But these were the self-serving sentiments of a relatively wealthy petty aristocrat in fear of his state legislature. As Wood narrates, the stream of American revolutionary republicans overwhelmed such feeble attempt of the Federalists to establish a superior position for the “natural aristocracy.” Findley pointed out to Madison that his policy preferences did not proceed from “disinterested” natural reason, but from Madison’s class position as a creditor.[v] Thus, the majority was well within its rights to demand looser credit. Behind the scenes, Hamilton was quietly working out an enormously expansionary paper money scheme that would create the U.S. Dollar. Glossing Elkins and McKitrick O’Connor acknowledges that Hamilton’s policies were technically correct and in the public interest. But like them he privileges Jefferson and Madison’s primitive economic understandings as the more genuinely “republican.” Yet it is surely worth noting that Hamilton favored precisely the expansionary and egalitarian monetary policy Madison so feared Federalist 10. Nowhere except perhaps in the slavery debates was Hamilton’s superior republicanism more evident.
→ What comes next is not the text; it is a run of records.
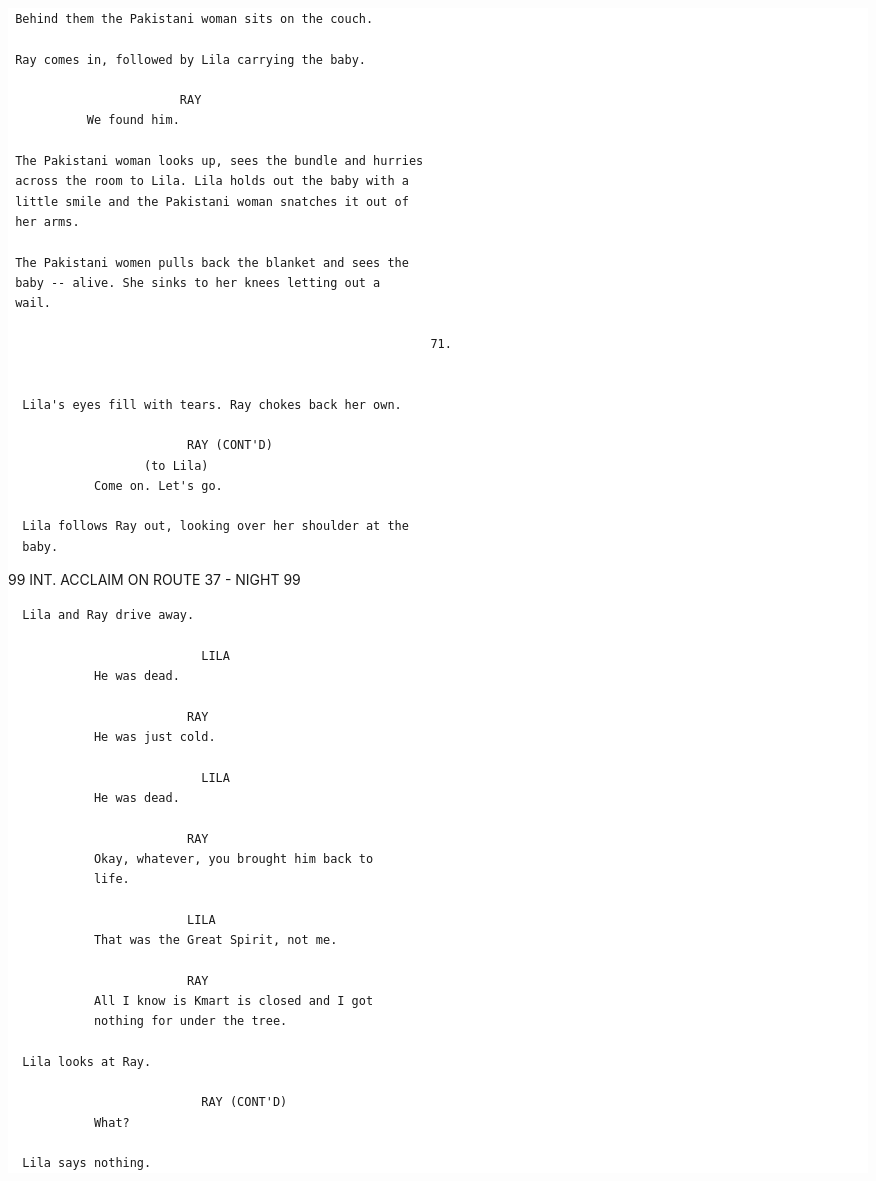     Behind them the Pakistani woman sits on the couch.

     Ray comes in, followed by Lila carrying the baby.

                            RAY
               We found him.

     The Pakistani woman looks up, sees the bundle and hurries
     across the room to Lila. Lila holds out the baby with a
     little smile and the Pakistani woman snatches it out of
     her arms.

     The Pakistani women pulls back the blanket and sees the
     baby -- alive. She sinks to her knees letting out a
     wail.

                                                               71.


      Lila's eyes fill with tears. Ray chokes back her own.

                             RAY (CONT'D)
                       (to Lila)
                Come on. Let's go.

      Lila follows Ray out, looking over her shoulder at the
      baby.


99    INT. ACCLAIM ON ROUTE 37 -      NIGHT                      99

      Lila and Ray drive away.

                               LILA
                He was dead.

                             RAY
                He was just cold.

                               LILA
                He was dead.

                             RAY
                Okay, whatever, you brought him back to
                life.

                             LILA
                That was the Great Spirit, not me.

                             RAY
                All I know is Kmart is closed and I got
                nothing for under the tree.

      Lila looks at Ray.

                               RAY (CONT'D)
                What?

      Lila says nothing.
The prevailing bipartisan consensus from the Revolution through most of the 19th Century assumed that wealth distribution was dictated by politics. As Huston sums up the revolutionary republican tradition, republican policies would result in a republican world of relative equals working on their own behalves, and aristocratic policies would result in land engrossment, such as the plantation South or Britain.[vi] A “neutral” government remained unimagined. Americans understood that one way or the other, government shaped the economy. In other words, they did not work from the modern liberal paradigm that imagines the economy as a natural system operating apart from a government that only occasionally “intervened.” Under the Common Law and under State and Local Statute, economic activity was guided by a public purpose through licensing laws, concessions, and blizzards of regulations. Thus through to the late 19th Century, laissez-faire was seen as the opposite of “the American system.” It was a British aristocratic plot against republican government, against equality, and against American “independence.” In his first annual message, Lincoln cast the battle for republican self-employment (and its extension to Blacks) as the entire purpose of the Civil War. And it is seldom if ever remarked, that Gettysburg Address ended with a paean, not to limited government, but to equality, and to republican government itself.
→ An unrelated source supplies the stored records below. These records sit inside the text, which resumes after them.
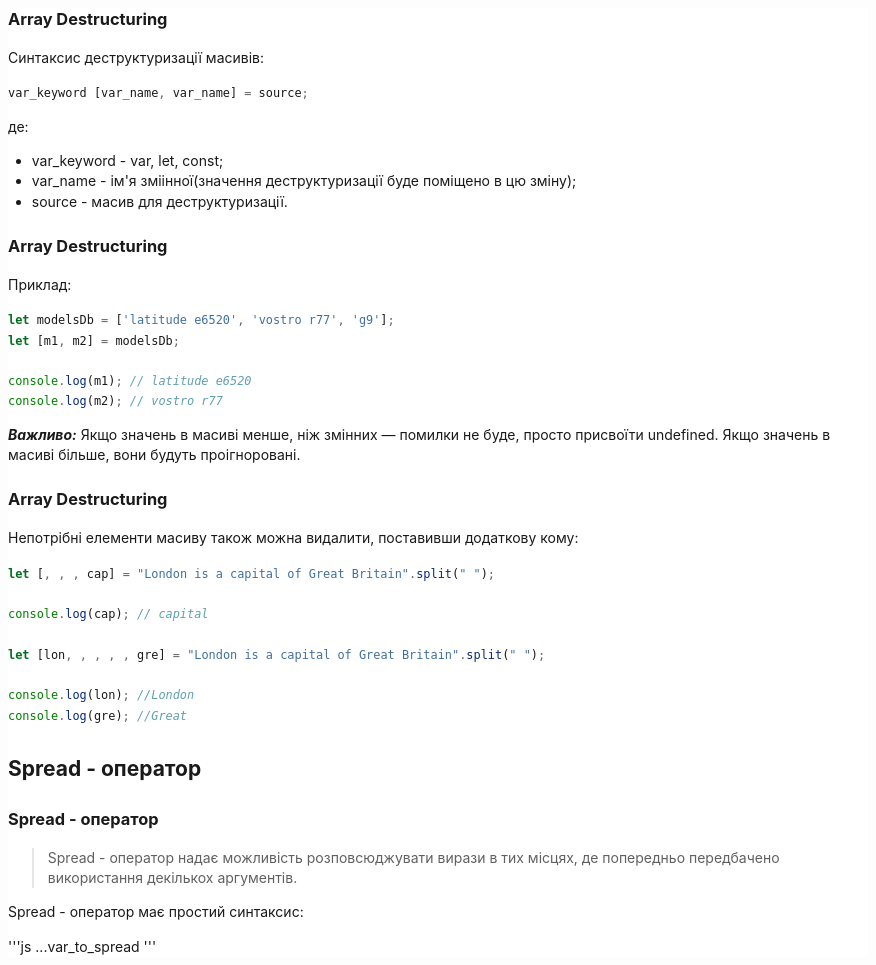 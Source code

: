 
### Array Destructuring
Синтаксис деструктуризації масивів:

```js
var_keyword [var_name, var_name] = source;
```

де:

- var_keyword - var, let, const;
- var_name - ім'я зміінної(значення деструктуризації буде поміщено в цю зміну);
- source - масив для деструктуризації.


### Array Destructuring
Приклад:

```js
let modelsDb = ['latitude e6520', 'vostro r77', 'g9'];
let [m1, m2] = modelsDb;

console.log(m1); // latitude e6520
console.log(m2); // vostro r77
```

***Важливо:*** Якщо значень в масиві менше, ніж змінних — помилки не буде, просто присвоїти undefined. Якщо значень в масиві більше, вони будуть проігноровані.


### Array Destructuring
Непотрібні елементи масиву також можна видалити, поставивши додаткову кому:

```js
let [, , , cap] = "London is a capital of Great Britain".split(" ");

console.log(cap); // capital

let [lon, , , , , gre] = "London is a capital of Great Britain".split(" ");

console.log(lon); //London
console.log(gre); //Great
```



## Spread - оператор


### Spread - оператор
> Spread - оператор надає можливість розповсюджувати вирази в тих місцях, де попередньо передбачено використання декількох аргументів.

Spread - оператор має простий синтаксис:

'''js
...var_to_spread
'''
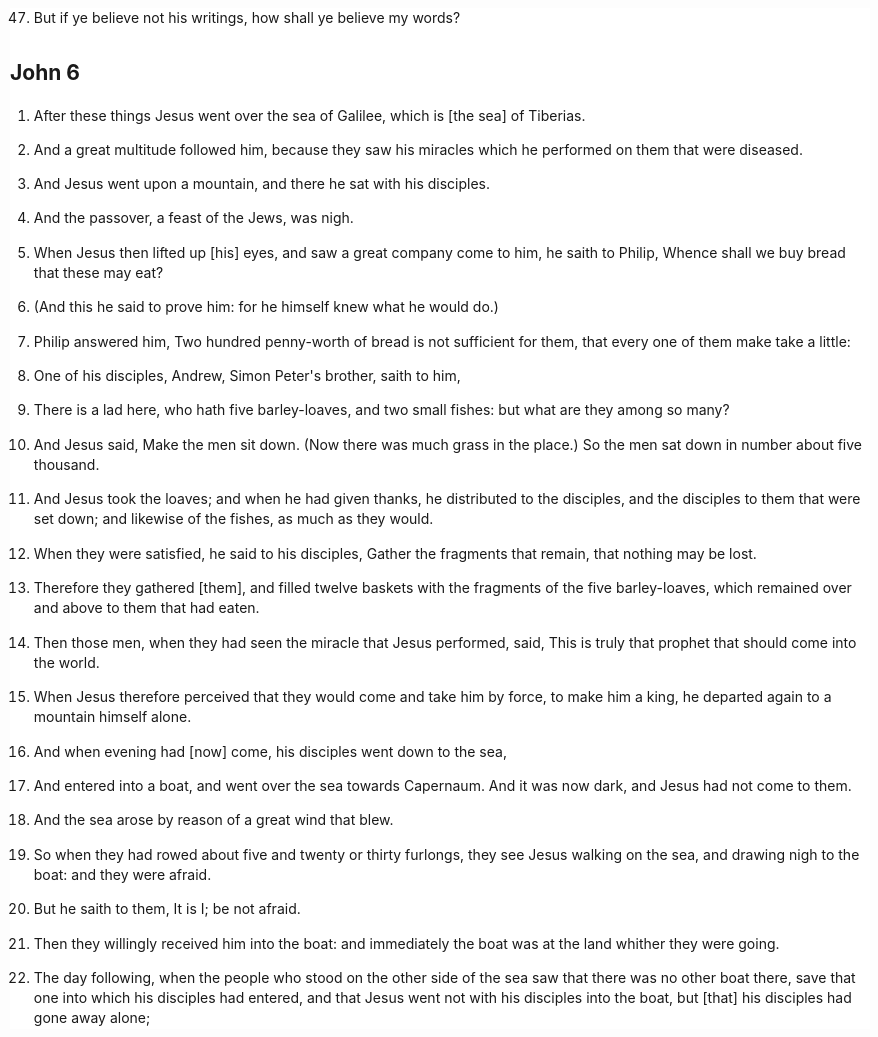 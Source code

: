 47. But if ye believe not his writings, how shall ye believe my words?

## John 6

1. After these things Jesus went over the sea of Galilee, which is [the sea] of Tiberias.

2. And a great multitude followed him, because they saw his miracles which he performed on them that were diseased.

3. And Jesus went upon a mountain, and there he sat with his disciples.

4. And the passover, a feast of the Jews, was nigh.

5. When Jesus then lifted up [his] eyes, and saw a great company come to him, he saith to Philip, Whence shall we buy bread that these may eat?

6. (And this he said to prove him: for he himself knew what he would do.)

7. Philip answered him, Two hundred penny-worth of bread is not sufficient for them, that every one of them make take a little:

8. One of his disciples, Andrew, Simon Peter's brother, saith to him,

9. There is a lad here, who hath five barley-loaves, and two small fishes: but what are they among so many?

10. And Jesus said, Make the men sit down. (Now there was much grass in the place.) So the men sat down in number about five thousand.

11. And Jesus took the loaves; and when he had given thanks, he distributed to the disciples, and the disciples to them that were set down; and likewise of the fishes, as much as they would.

12. When they were satisfied, he said to his disciples, Gather the fragments that remain, that nothing may be lost.

13. Therefore they gathered [them], and filled twelve baskets with the fragments of the five barley-loaves, which remained over and above to them that had eaten.

14. Then those men, when they had seen the miracle that Jesus performed, said, This is truly that prophet that should come into the world.

15. When Jesus therefore perceived that they would come and take him by force, to make him a king, he departed again to a mountain himself alone.

16. And when evening had [now] come, his disciples went down to the sea,

17. And entered into a boat, and went over the sea towards Capernaum. And it was now dark, and Jesus had not come to them.

18. And the sea arose by reason of a great wind that blew.

19. So when they had rowed about five and twenty or thirty furlongs, they see Jesus walking on the sea, and drawing nigh to the boat: and they were afraid.

20. But he saith to them, It is I; be not afraid.

21. Then they willingly received him into the boat: and immediately the boat was at the land whither they were going.

22. The day following, when the people who stood on the other side of the sea saw that there was no other boat there, save that one into which his disciples had entered, and that Jesus went not with his disciples into the boat, but [that] his disciples had gone away alone;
There were of course constitutional debates about states’ rights versus nationalism, about strict construction versus implied powers, and about under what sets of conditions the federal government could and could not sponsor “internal improvements.” But no one denied that states could and should build roads, bridges, canals and railroads. O’Connor implies Jacksonians opposed internal improvements. (70) But northwestern Democrats wanted internal improvements at federal expense and Southern Democrats wanted them mostly, but not exclusively, at state expense. This helped divide the Party in 1848. Everyone, including John C. Calhoun and even James K. Polk believed that one of the governments should support them. Democrats were prickly about special privilege, but contrary to O’Connor’s gloss of Hovenkamp, (60) they did not oppose government market intervention.
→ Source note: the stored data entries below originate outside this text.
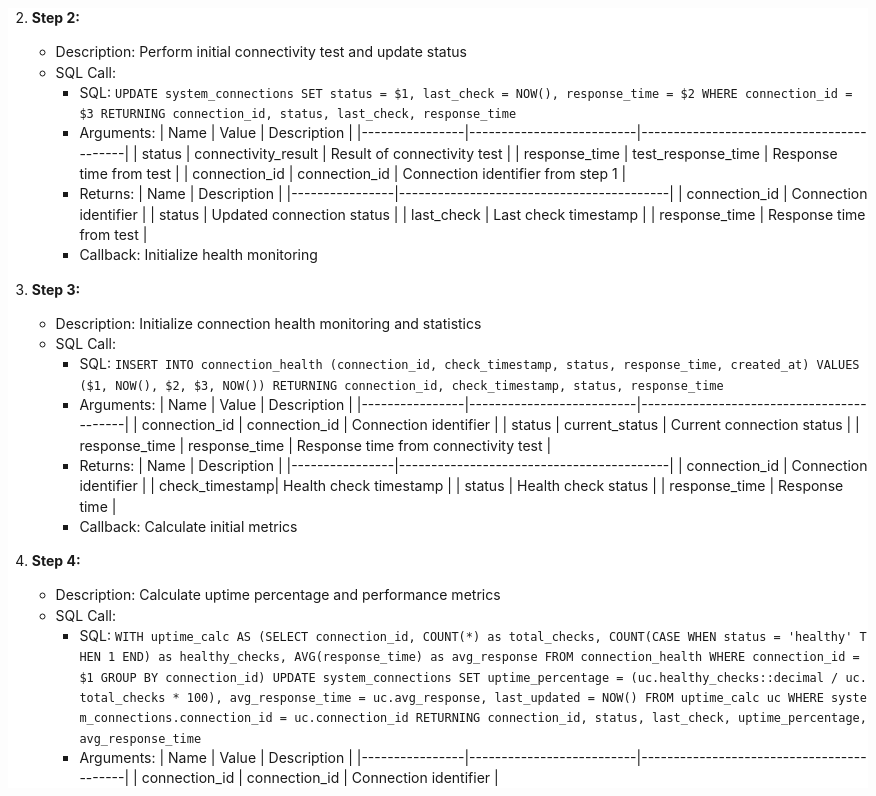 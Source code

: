 2. **Step 2:**
   - Description: Perform initial connectivity test and update status
   - SQL Call:
     - SQL: `UPDATE system_connections SET status = $1, last_check = NOW(), response_time = $2 WHERE connection_id = $3 RETURNING connection_id, status, last_check, response_time`
     - Arguments:
       | Name           | Value                    | Description                              |
       |----------------|--------------------------|------------------------------------------|
       | status         | connectivity_result      | Result of connectivity test              |
       | response_time  | test_response_time       | Response time from test                  |
       | connection_id  | connection_id            | Connection identifier from step 1        |
     - Returns:
       | Name           | Description                              |
       |----------------|------------------------------------------|
       | connection_id  | Connection identifier                    |
       | status         | Updated connection status                |
       | last_check     | Last check timestamp                     |
       | response_time  | Response time from test                  |
     - Callback: Initialize health monitoring

3. **Step 3:**
   - Description: Initialize connection health monitoring and statistics
   - SQL Call:
     - SQL: `INSERT INTO connection_health (connection_id, check_timestamp, status, response_time, created_at) VALUES ($1, NOW(), $2, $3, NOW()) RETURNING connection_id, check_timestamp, status, response_time`
     - Arguments:
       | Name           | Value                    | Description                              |
       |----------------|--------------------------|------------------------------------------|
       | connection_id  | connection_id            | Connection identifier                    |
       | status         | current_status           | Current connection status                |
       | response_time  | response_time            | Response time from connectivity test     |
     - Returns:
       | Name           | Description                              |
       |----------------|------------------------------------------|
       | connection_id  | Connection identifier                    |
       | check_timestamp| Health check timestamp                   |
       | status         | Health check status                      |
       | response_time  | Response time                            |
     - Callback: Calculate initial metrics

4. **Step 4:**
   - Description: Calculate uptime percentage and performance metrics
   - SQL Call:
     - SQL: `WITH uptime_calc AS (SELECT connection_id, COUNT(*) as total_checks, COUNT(CASE WHEN status = 'healthy' THEN 1 END) as healthy_checks, AVG(response_time) as avg_response FROM connection_health WHERE connection_id = $1 GROUP BY connection_id) UPDATE system_connections SET uptime_percentage = (uc.healthy_checks::decimal / uc.total_checks * 100), avg_response_time = uc.avg_response, last_updated = NOW() FROM uptime_calc uc WHERE system_connections.connection_id = uc.connection_id RETURNING connection_id, status, last_check, uptime_percentage, avg_response_time`
     - Arguments:
       | Name           | Value                    | Description                              |
       |----------------|--------------------------|------------------------------------------|
       | connection_id  | connection_id            | Connection identifier                    |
Actual economic debates centered on the legitimacy of special privileges of incorporation, the legitimacy of banks, and whether a tariff or free trade would result in greater opportunities to achieve independence. All of these debates had at their core a shared concern for economic independence, and nowhere was the argument about aggregate economic output, overall wealth maximization, or freedom from republican government. Van Buren’s subtreasury plan is perhaps O’Connor’s best case for a kind of libertarianism in antebellum America. But as he sums up himself, “even more damaging to the Jacksonian project of separating federal functions from those of the private economy, however, was that a growing number of Americans did, in fact, want the government to help them sell their corn and flour, and they saw no philosophical contradiction in asking it to do so.” (81) It was an exception that very quickly proved the rule. Even more to the point, Van Buren’s fear of banks stemmed not from a belief in the superiority of the private sector. He thought banks would always overextend themselves. Again, as Lincoln gleefully pointed out, the Subtreasury represented a state takeover and raised even greater questions about state favoritism than well-regulated banking.
American state support for transportation infrastructure fit well within the range of other earliest industrial development in other countries. The practical result, as Colleen Dunlavy writes, was that “the American state (that is, the state governments and to a lesser extent the federal government) intervened more extensively and more effectively during the 1830’s and 1840’s than the Vormärz Prussian state did.”[vii] The numbers can be shocking for Americans raised on certain versions of American exceptionalism and the myth of American statelessness.[viii] Dunlavy found a spectrum from Baden and Belgium, where the state built and operated railroads, to liberal Britain, where the government remained least engaged. France lay just to the right of Belgium (politically rather than geographically speaking), with the state building the railroads but not running them, while the United States and Prussia fell between France and England with the Prussian state far closer to liberal English model than the United States, providing only 7% of railroad capital and the United States closer to the French model. “By the late 1840’s, the state governments alone had contributed nearly 45 percent of the capital invested in American railroads. . . Investment by state and local governments still accounted for an estimated 25 to 30 percent of the more than $1 billion invested in railroads before the Civil War.[ix]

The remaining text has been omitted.